Part 3: Identify the dream scenario

This series on how to become a better seller with a relational approach began by presenting three fundamental set of actions for personal development which all have the power to impact directly on your sales work. It was described how you can find your “why”, how you genuinely embrace the attitude to give and how you can be your own best example of the value of your services. The second article explained how you can start to build a solid foundation to a client relationship by establishing the current situation and use selective validation to mobilise the client into her/his (and your!) desired direction. Building on this, the third and following article will describe how to create motivation by identifying the client’s dream scenario.

So you have established the current situation. With the help of selective validation, you have also mobilised the client to act upon it. Hence, you have a starting point and a desire to adjust it or move away from it. Now you and your client need to know where to move towards. To find out, the next step is to identify the client’s dream scenario. A dream scenario is what we imagine in our heads when we think about what life would be like if everything was perfect or if we didn’t have that particular challenge or problem. This image affects our attitude towards getting up in the morning and is strongly correlated with motivation. As the dream scenario is unique for each and every one of us, you can only learn about it from your client.

How to identify the dream scenario

So how do you do it? There are many ways of discovering a dream scenario. Which one works better depends on the client’s preferences and personality as well as yours. Whatever you do, make sure it enables creative thinking – some people find it difficult to know what they truly want. Try one or more of these examples:

  • The magic question: Ask the client; “If you woke up one day and everything in your life was suddenly perfect, exactly the way you would like it to be and you didn’t have to worry about anything; what would your life be like? What would you do? Who would you be?”
  • The envy list: Have the client to write a list of people s/he is envious of. Then ask, for each person, what they have that s/he wants. Follow up by investigating the desired context to get the full picture of the dream scenario.
  • The end of life question: Be gentle and listening and ask the client; “If you knew you only had a year left to live and you had all the money and resources that you needed; what would you fill your days with?”
  • The more is more-question: This question is suitable if the client is more or less satisfied with their current situation. Ask the client; “What do you have in your life now that you would like to continue to have and what would you like to have more of?”

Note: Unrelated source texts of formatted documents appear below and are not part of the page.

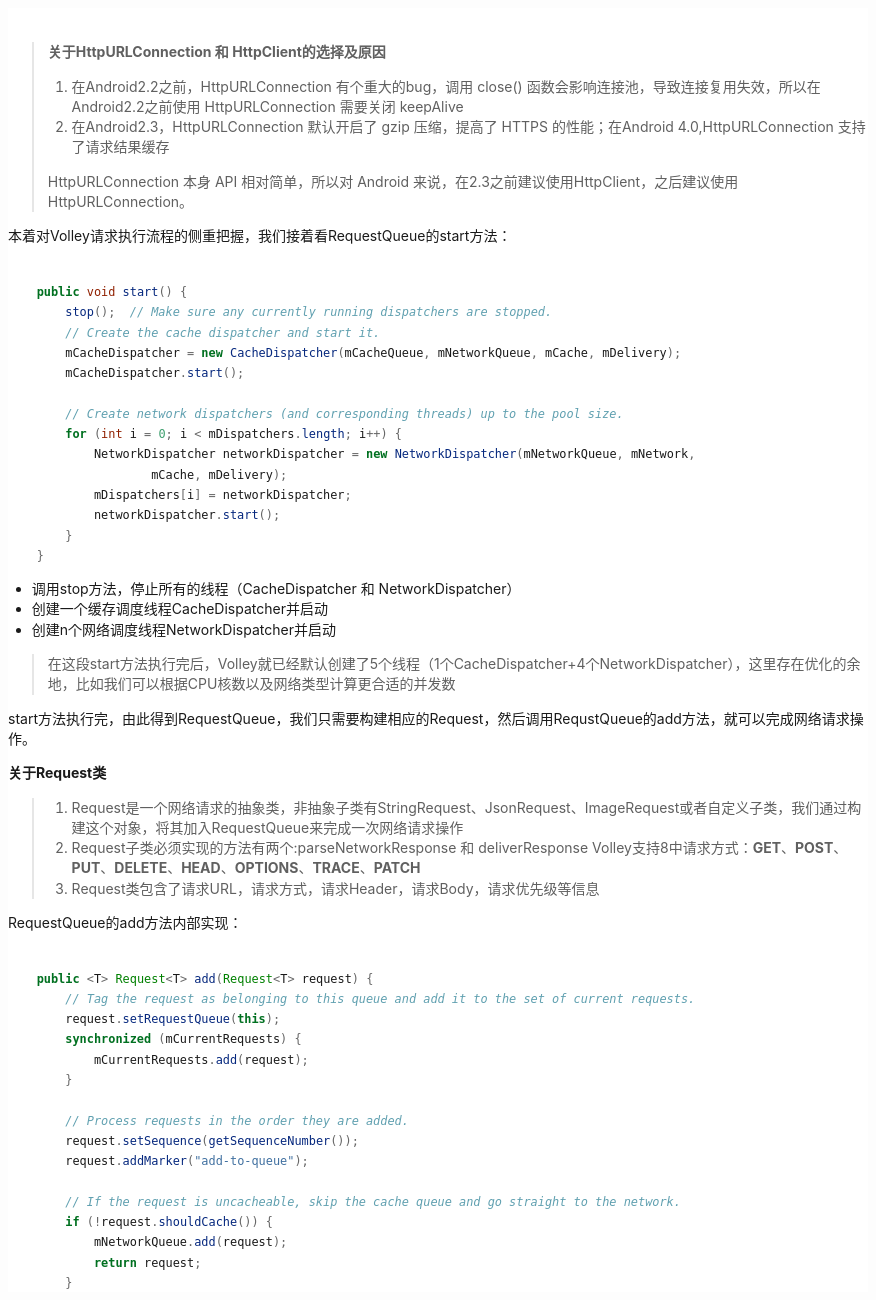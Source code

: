 <br/>

> **关于HttpURLConnection 和 HttpClient的选择及原因** <br/>
> 1. 在Android2.2之前，HttpURLConnection 有个重大的bug，调用 close() 函数会影响连接池，导致连接复用失效，所以在Android2.2之前使用 HttpURLConnection 需要关闭 keepAlive <br/>
> 2. 在Android2.3，HttpURLConnection 默认开启了 gzip 压缩，提高了 HTTPS 的性能；在Android 4.0,HttpURLConnection 支持了请求结果缓存<br/>
>
>HttpURLConnection 本身 API 相对简单，所以对 Android 来说，在2.3之前建议使用HttpClient，之后建议使用 HttpURLConnection。

本着对Volley请求执行流程的侧重把握，我们接着看RequestQueue的start方法：

```Java

    public void start() {
        stop();  // Make sure any currently running dispatchers are stopped.
        // Create the cache dispatcher and start it.
        mCacheDispatcher = new CacheDispatcher(mCacheQueue, mNetworkQueue, mCache, mDelivery);
        mCacheDispatcher.start();

        // Create network dispatchers (and corresponding threads) up to the pool size.
        for (int i = 0; i < mDispatchers.length; i++) {
            NetworkDispatcher networkDispatcher = new NetworkDispatcher(mNetworkQueue, mNetwork,
                    mCache, mDelivery);
            mDispatchers[i] = networkDispatcher;
            networkDispatcher.start();
        }
    }

```

- 调用stop方法，停止所有的线程（CacheDispatcher 和 NetworkDispatcher）
- 创建一个缓存调度线程CacheDispatcher并启动
- 创建n个网络调度线程NetworkDispatcher并启动

>在这段start方法执行完后，Volley就已经默认创建了5个线程（1个CacheDispatcher+4个NetworkDispatcher），这里存在优化的余地，比如我们可以根据CPU核数以及网络类型计算更合适的并发数

start方法执行完，由此得到RequestQueue，我们只需要构建相应的Request，然后调用RequstQueue的add方法，就可以完成网络请求操作。

**关于Request类**

> 1. Request是一个网络请求的抽象类，非抽象子类有StringRequest、JsonRequest、ImageRequest或者自定义子类，我们通过构建这个对象，将其加入RequestQueue来完成一次网络请求操作 <br/>
> 2. Request子类必须实现的方法有两个:parseNetworkResponse 和 deliverResponse
> Volley支持8中请求方式：**GET**、**POST**、**PUT**、**DELETE**、**HEAD**、**OPTIONS**、**TRACE**、**PATCH** <br/>
> 3. Request类包含了请求URL，请求方式，请求Header，请求Body，请求优先级等信息

RequestQueue的add方法内部实现：

```Java

    public <T> Request<T> add(Request<T> request) {
        // Tag the request as belonging to this queue and add it to the set of current requests.
        request.setRequestQueue(this);
        synchronized (mCurrentRequests) {
            mCurrentRequests.add(request);
        }

        // Process requests in the order they are added.
        request.setSequence(getSequenceNumber());
        request.addMarker("add-to-queue");

        // If the request is uncacheable, skip the cache queue and go straight to the network.
        if (!request.shouldCache()) {
            mNetworkQueue.add(request);
            return request;
        }

```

Whichever method you use, have the client to describe their dream scenario and make sure you get the full picture. Don’t be intimidated if s/he gets emotional. Emotional engagement can indicate the importance of the dream scenario, which in turn creates motivation to act towards it. Once the full dream scenario is identified, adding a symbol to it is often both practical and powerful. A symbol is something abstract or physical that sums up the whole dream scenario in a more compact concept. It could be a word, a label, a note in the wallet, a colour, a necklace, a piece of clothing, a painting or something else. Make sure you let the client choose a symbol that is right for her/himself. In this way, when you use the symbol to refer to the dream scenario it is not just convenient but it also boosts positive feelings and motivation.

When you have identified the current situation and the dream scenario you have two points, A and B. Additionally, you have created a desired direction: motivation to move from A to B. Hence, you and your client know where you are and where you want to go. Now it is time to define how to get there. How you become the bridge between the client’s point A and B.


This third article in the series Become a better seller with a relational approach has described how you can identify the client’s dream scenario and motivation to move towards it. Hereafter the fourth article will regard how you can become the bridge that the client needs to reach their dream scenario. The final and fifth bonus article will explain some simple yet very powerful techniques to make the relationship reciprocally beneficial and sustainable.

The author is Rebecca Bergsland; a professional coach and Business Communication Practitioner in NLP (Neuro-Linguistic Programming).

As the owner of Change Coaching & Consulting she is specialized in change processes, relations, and communication and is currently planning a new research project within the field of psychology.